NetApp CEO Tom Georgens thinks 3PAR, Dell, EMC, Compellent and others are wrong - automated tiering of data across different levels of drives is a dying concept. The tiering idea is that data should be on the correct type of drive at any point in its life cycle. Fast access data should be on fast access solid state drives (SSD) …
more or less agree
"Now it's saying that anything beyond automated data movement between SSD and SATA is a short-term fix to a dying problem."
I'm enclined to agree on this one, even if it seems a bit out of the main stream thought. Why bother with tiering ? The SW can have access to each performance counters, after all, so it should be a matter of times before the data is placed on the right support automatically. Who cares about OS memory/swap management these days?
"There is also just a scent of NetApp not being that excited about scale-out NAS, as IBM is with its SONAS product. Unlike previous earnings calls, NetApp did not mention Data ONTAP 8 and its clustering."
On this one, I think Netapp is doing a mistake. They'll probably watch the Pillar/Oracle/IBM train pass before them, and devour their market share. Sclae-out is the way, particularly in those low-finances days.

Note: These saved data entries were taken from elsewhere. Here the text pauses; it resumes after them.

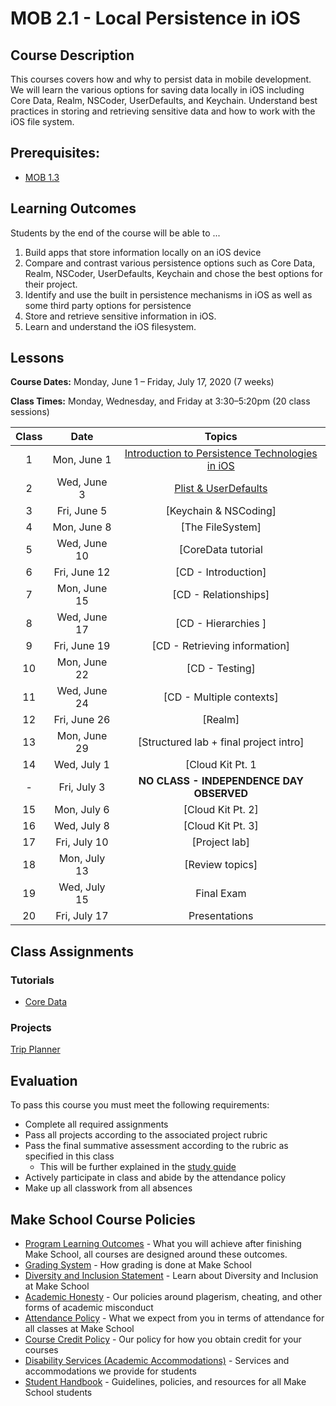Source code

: # MOB 2.1 - Local Persistence in iOS

## Course Description

This courses covers how and why to persist data in mobile development. We will learn the various options for saving data locally in iOS including Core Data, Realm, NSCoder, UserDefaults, and Keychain.  Understand best practices in storing and retrieving sensitive data and how to work with the iOS file system.

## Prerequisites:  

- [MOB 1.3](https://github.com/Make-School-Courses/MOB-1.3-Dynamic-iOS-Apps)

## Learning Outcomes

Students by the end of the course will be able to ...

1. Build apps that store information locally on an iOS device
1. Compare and contrast various persistence options such as Core Data, Realm, NSCoder, UserDefaults, Keychain and chose the best options for their project.
1. Identify and use the built in persistence mechanisms in iOS as well as some third party options for persistence
1. Store and retrieve sensitive information in iOS.
1. Learn and understand the iOS filesystem.

## Lessons

**Course Dates:** Monday, June 1 – Friday, July 17, 2020 (7 weeks)

**Class Times:** Monday, Wednesday, and Friday at 3:30–5:20pm (20 class sessions)

| Class |          Date          |                 Topics                  |
|:-----:|:----------------------:|:---------------------------------------:|
|  1 |  Mon, June 1               | [Introduction to Persistence Technologies in iOS] |
|  2 |  Wed, June 3               | [Plist & UserDefaults]        |
|  3 |  Fri, June 5               | [Keychain & NSCoding]         |
|  4 |  Mon, June 8               | [The FileSystem]              |
|  5 |  Wed, June 10              | [CoreData tutorial            |
|  6 |  Fri, June 12              | [CD - Introduction]           |
|  7 |  Mon, June 15              | [CD - Relationships]          |
|  8 |  Wed, June 17              | [CD - Hierarchies ]           |
|  9 |  Fri, June 19              | [CD - Retrieving information] |
| 10 |  Mon, June 22              | [CD - Testing]                |
| 11 |  Wed, June 24              | [CD - Multiple contexts]      |
| 12 |  Fri, June 26              | [Realm]                       |
| 13 |  Mon, June 29              | [Structured lab + final project intro]|
| 14 |  Wed, July 1               | [Cloud Kit Pt. 1              |  
| -  |  Fri, July 3               | **NO CLASS - INDEPENDENCE DAY OBSERVED**|
| 15 |  Mon, July 6               | [Cloud Kit Pt. 2]             |
| 16 |  Wed, July 8               | [Cloud Kit Pt. 3]             |
| 17 |  Fri, July 10              | [Project lab]                 |
| 18 |  Mon, July 13              | [Review topics]               |
| 19 |  Wed, July 15              | Final Exam                    |
| 20 |  Fri, July 17              | Presentations                 |

[Introduction to Persistence Technologies in iOS]: Lessons/Lesson1/README.md
[Plist & UserDefaults]: Lessons/Lesson2/README.md
[Unit Testing]: Lessons/03-Unit-Testing/Readme.md
[Keychain and NSCoding]: Lessons/04-Keychain-NSCoding/Readme.md
[The iOS FileSystem - Introduction]: Lessons/05-FileSystem/Readme.md
[CoreData - Introduction]: Lessons/06-Intro-to-CoreData/Readme.md
[CoreData - Relationships and Hierarchies]: Lessons/07-CoreData-Relationships/Readme.md
[CoreData - Caching]: Lessons/08-CoreData-Caching/Readme.md
[CoreData - Using multiple contexts and child contexts]: Lessons/09-CoreData-Contexts/Readme.md
[CoreData - Retrieving information from the stack]: Lessons/10-CoreData-Retrieving-Info/Readme.md
[Third Party Persistence Options - Realm]: Lessons/11-Realm-Intro/Readme.md
[CoreData - Unit Testing]: Lessons/12-CoreData-UnitTests/Readme.md


## Class Assignments

### Tutorials
- [Core Data](https://www.makeschool.com/academy/track/core-data-uy)

<!--### Other Class assignments
- [Keychain Playground]

[Keychain Playground]: Assignments/KeychainSwiftPlayground-->

### Projects
<!-- - [Course Planner]
- [Document Management]
[Course Planner]: Assignments/Project-Course-Planner/Readme.md
[Document Management]: Assignments/Project-Document-Management/Readme.md -->

[Trip Planner]

[Trip Planner]: Assignments/ProjectSpecifications.md

## Evaluation

To pass this course you must meet the following requirements:

- Complete all required assignments
- Pass all projects according to the associated project rubric
- Pass the final summative assessment according to the rubric as specified in this class
    - This will be further explained in the [study guide](ADD_STUDY_GUIDE_LNK)
- Actively participate in class and abide by the attendance policy
- Make up all classwork from all absences

## Make School Course Policies

- [Program Learning Outcomes](https://make.sc/program-learning-outcomes) - What you will achieve after finishing Make School, all courses are designed around these outcomes.
- [Grading System](https://make.sc/grading-system) - How grading is done at Make School
- [Diversity and Inclusion Statement](https://make.sc/diversity-and-inclusion-statement) - Learn about Diversity and Inclusion at Make School
- [Academic Honesty](https://make.sc/academic-honesty-policy) - Our policies around plagerism, cheating, and other forms of academic misconduct
- [Attendance Policy](https://make.sc/attendance-policy) - What we expect from you in terms of attendance for all classes at Make School
- [Course Credit Policy](https://make.sc/course-credit-policy) - Our policy for how you obtain credit for your courses
- [Disability Services (Academic Accommodations)](https://make.sc/disability-services) - Services and accommodations we provide for students
- [Student Handbook](https://make.sc/student-handbook) - Guidelines, policies, and resources for all Make School students
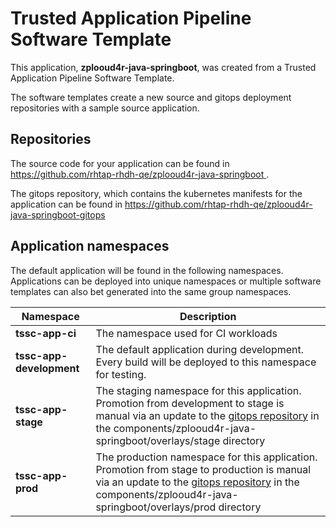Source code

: # Trusted Application Pipeline Software Template

This application, **zplooud4r-java-springboot**, was created from a Trusted Application Pipeline Software Template.

The software templates create a new source and gitops deployment repositories with a sample source application. 

## Repositories

The source code for your application can be found in [https://github.com/rhtap-rhdh-qe/zplooud4r-java-springboot ](https://github.com/rhtap-rhdh-qe/zplooud4r-java-springboot ).
 
The gitops repository, which contains the kubernetes manifests for the application can be found in 
[https://github.com/rhtap-rhdh-qe/zplooud4r-java-springboot-gitops ](https://github.com/rhtap-rhdh-qe/zplooud4r-java-springboot-gitops ) 

## Application namespaces 

The default application will be found in the following namespaces. Applications can be deployed into unique namespaces or multiple software templates can also bet generated into the same group namespaces.  

|  Namespace   |  Description   |  
| -------- | -------- |
| **tssc-app-ci** | The namespace used for CI workloads |
| **tssc-app-development** | The default application during development. Every build will be deployed to this namespace for testing. |
| **tssc-app-stage** | The staging namespace for this application. Promotion from development to stage is manual via an update to the [gitops repository](https://github.com/rhtap-rhdh-qe/zplooud4r-java-springboot-gitops ) in the components/zplooud4r-java-springboot/overlays/stage directory |
| **tssc-app-prod** | The production namespace for this application. Promotion from stage to production is manual via an update to the [gitops repository](https://github.com/rhtap-rhdh-qe/zplooud4r-java-springboot-gitops ) in the components/zplooud4r-java-springboot/overlays/prod directory |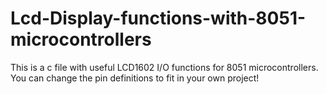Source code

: # Lcd-Display-functions-with-8051-microcontrollers
This is a c file with useful LCD1602 I/O functions for 8051 microcontrollers. You can change the pin definitions to fit in your own project!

Anon, as the above may be business intelligence to vendors.
In my experience -sooner or later- you´ll have expended your cache and start thrashing the disks,
but then again, it was a CEO speaking, so what do I know about storage operation...
Earth Round, Pope Catholic
Well they would say that, seeing as they don't really 'do' high end.

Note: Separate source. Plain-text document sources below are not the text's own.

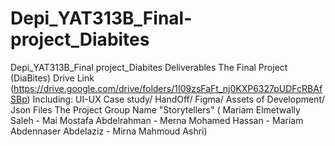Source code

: # Depi_YAT313B_Final-project_Diabites
Depi_YAT313B_Final project_Diabites  Deliverables
The Final Project (DiaBites) Drive Link (https://drive.google.com/drive/folders/1I09zsFaFt_nj0KXP6327pUDFcRBAfSBp) Including: UI-UX Case study/ HandOff/ Figma/ Assets of Development/ Json Files
The Project Group Name "Storytellers" ( Mariam Elmetwally Saleh - Mai Mostafa Abdelrahman - Merna Mohamed Hassan - Mariam Abdennaser Abdelaziz - Mirna Mahmoud Ashri)
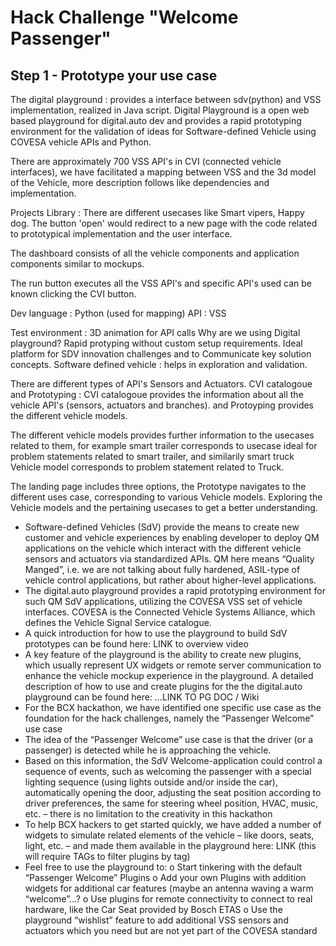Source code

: # Hack Challenge "Welcome Passenger"
## Step 1 - Prototype your use case

The digital playground : provides a interface between sdv(python) and VSS implementation, realized in Java script.
Digital Playground is a open web based playground for digital.auto dev and provides a rapid prototyping environment for the validation of ideas for Software-defined Vehicle using COVESA vehicle APIs and Python.

There are approximately 700 VSS API's in CVI (connected vehicle interfaces), we have facilitated a mapping between VSS and the 3d model of the Vehicle, more description follows like dependencies and implementation.

Projects Library : There are different usecases like Smart vipers, Happy dog.
The button 'open' would redirect to a new page with the code related to prototypical implementation and the user interface.

The dashboard consists of all the vehicle components and application components similar to mockups.

The run button executes all the VSS API's and specific API's used can be known clicking the CVI button.

Dev language : Python (used for mapping)
API : VSS

Test environment : 3D animation for API calls
Why are we using Digital playground?
Rapid protyping without custom setup requirements.
Ideal platform for SDV innovation challenges and to Communicate key solution concepts.
Software defined vehicle  : helps in exploration and validation.

There are different types of API's Sensors and Actuators.
CVI catalogoue and Prototyping : CVI catalogoue provides the information about all the vehicle API's (sensors, actuators and branches).
and Protoyping provides the different vehicle models.

The different vehicle models provides further information to the usecases related to them, for example smart trailer corresponds to usecase ideal for problem statements related to smart trailer, and similarily smart truck Vehicle model corresponds to problem statement related to Truck.

The landing page includes three options, the Prototype navigates to the different uses case, corresponding to various Vehicle models.
Exploring the Vehicle models and the pertaining usecases to get a better understanding.

-	Software-defined Vehicles (SdV) provide the means to create new customer and vehicle experiences by enabling developer to deploy QM applications on the vehicle which interact with the different vehicle sensors and actuators via standardized APIs. QM here means “Quality Manged”, i.e. we are not talking about fully hardened, ASIL-type of vehicle control applications, but rather about higher-level applications.
-	The digital.auto playground provides a rapid prototyping environment for such QM SdV applications, utilizing the COVESA VSS set of vehicle interfaces. COVESA is the Connected Vehicle Systems Alliance, which defines the Vehicle Signal Service catalogue.
-	A quick introduction for how to use the playground to build SdV prototypes can be found here: LINK to overview video
-	A key feature of the playground is the ability to create new plugins, which usually represent UX widgets or remote server communication to enhance the vehicle mockup experience in the playground. A detailed description of how to use and create plugins for the the digital.auto playground can be found here: …LINK TO PG DOC / Wiki
-	For the BCX hackathon, we have identified one specific use case as the foundation for the hack challenges, namely the “Passenger Welcome” use case
-	The idea of the “Passenger Welcome” use case is that the driver (or a passenger) is detected while he is approaching the vehicle.
-	Based on this information, the SdV Welcome-application could control a sequence of events, such as welcoming the passenger with a special lighting sequence (using lights outside and/or inside the car), automatically opening the door, adjusting the seat position according to driver preferences, the same for steering wheel position, HVAC, music, etc. – there is no limitation to the creativity in this hackathon
-	To help BCX hackers to get started quickly, we have added a number of widgets to simulate related elements of the vehicle – like doors, seats, light, etc. – and made them available in the playground here: LINK (this will require TAGs to filter plugins by tag)
-	Feel free to use the playground to:
o	Start tinkering with the default “Passenger Welcome” Plugins
o	Add your own Plugins with addition widgets for additional car features (maybe an antenna waving a warm “welcome”…?
o	Use plugins for remote connectivity to connect to real hardware, like the Car Seat provided by Bosch ETAS
o	Use the playground “wishlist” feature to add additional VSS sensors and actuators which you need but are not yet part of the COVESA standard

Hardly an earth shattering revelation from a storage vendor is it. "Use cache to reduce required spindles or disk speed" We've all designed solutions doing exactly the same thing. They just happen to have a fancy name for it and a slightly different way of implementing it.
I think the markets for both drive types will still exist for a while though. They're not really *that* different these days any differentiation is just a choice of the drive manufacturer who quite likes his SAS / Enterprise SATA margins thanks very much.

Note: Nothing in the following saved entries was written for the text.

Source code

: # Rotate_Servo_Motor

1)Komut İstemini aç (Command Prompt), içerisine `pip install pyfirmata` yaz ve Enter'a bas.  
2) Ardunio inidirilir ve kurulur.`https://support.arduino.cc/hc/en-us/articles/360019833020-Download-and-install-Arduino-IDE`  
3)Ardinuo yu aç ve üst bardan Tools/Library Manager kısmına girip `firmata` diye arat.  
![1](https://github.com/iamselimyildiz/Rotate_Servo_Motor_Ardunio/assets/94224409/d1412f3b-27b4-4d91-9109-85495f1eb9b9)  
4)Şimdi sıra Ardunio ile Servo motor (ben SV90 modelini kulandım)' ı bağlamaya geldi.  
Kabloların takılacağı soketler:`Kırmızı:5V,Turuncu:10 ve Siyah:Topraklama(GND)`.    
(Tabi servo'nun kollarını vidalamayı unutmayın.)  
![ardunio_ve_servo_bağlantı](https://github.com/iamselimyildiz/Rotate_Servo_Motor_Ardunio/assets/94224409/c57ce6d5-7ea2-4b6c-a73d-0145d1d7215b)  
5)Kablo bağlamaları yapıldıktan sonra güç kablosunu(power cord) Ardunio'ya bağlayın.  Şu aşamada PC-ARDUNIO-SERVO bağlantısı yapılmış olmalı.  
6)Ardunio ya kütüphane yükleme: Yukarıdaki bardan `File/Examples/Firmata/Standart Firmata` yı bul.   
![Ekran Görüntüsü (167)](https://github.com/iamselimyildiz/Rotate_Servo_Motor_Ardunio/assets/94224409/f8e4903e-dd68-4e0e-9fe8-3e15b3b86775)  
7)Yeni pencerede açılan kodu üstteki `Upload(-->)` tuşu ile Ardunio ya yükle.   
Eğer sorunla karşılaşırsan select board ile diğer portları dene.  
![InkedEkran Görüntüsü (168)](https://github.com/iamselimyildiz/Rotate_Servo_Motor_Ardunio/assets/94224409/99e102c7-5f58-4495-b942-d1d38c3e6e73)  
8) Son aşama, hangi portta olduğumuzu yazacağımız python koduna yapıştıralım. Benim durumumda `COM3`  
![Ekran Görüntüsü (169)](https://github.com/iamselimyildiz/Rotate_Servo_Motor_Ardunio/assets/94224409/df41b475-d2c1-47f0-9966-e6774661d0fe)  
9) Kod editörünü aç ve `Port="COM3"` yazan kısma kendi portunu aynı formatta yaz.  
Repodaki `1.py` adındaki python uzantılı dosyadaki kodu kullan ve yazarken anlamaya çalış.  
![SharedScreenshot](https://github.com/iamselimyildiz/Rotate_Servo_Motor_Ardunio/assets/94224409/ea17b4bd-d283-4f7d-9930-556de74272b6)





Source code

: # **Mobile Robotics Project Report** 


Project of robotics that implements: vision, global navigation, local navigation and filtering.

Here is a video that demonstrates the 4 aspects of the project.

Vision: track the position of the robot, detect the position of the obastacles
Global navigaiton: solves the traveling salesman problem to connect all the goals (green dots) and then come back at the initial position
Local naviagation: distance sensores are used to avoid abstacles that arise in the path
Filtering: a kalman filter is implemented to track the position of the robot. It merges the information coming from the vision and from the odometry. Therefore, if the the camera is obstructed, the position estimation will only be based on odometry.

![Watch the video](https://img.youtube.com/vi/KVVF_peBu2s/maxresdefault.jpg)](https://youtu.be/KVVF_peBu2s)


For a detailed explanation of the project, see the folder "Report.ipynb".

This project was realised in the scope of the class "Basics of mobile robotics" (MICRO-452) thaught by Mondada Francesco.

Always an interesting discussion when someone says that a solution 'requires' SCSI or SAS, because you know SATA drives and controllers haven't sped up at all in the last 5 years. "But I need high throughput......"
"Always an interesting discussion when someone says that a solution 'requires' SCSI or SAS, because you know SATA drives and controllers haven't sped up at all in the last 5 years. "But I need high throughput......""
Just made me think, off-hand, what would happen if a hard drive implemented 2 read/write arms (positioning the additional one on the opposite side/corner), instead of just one? Simultaneous data access anyone?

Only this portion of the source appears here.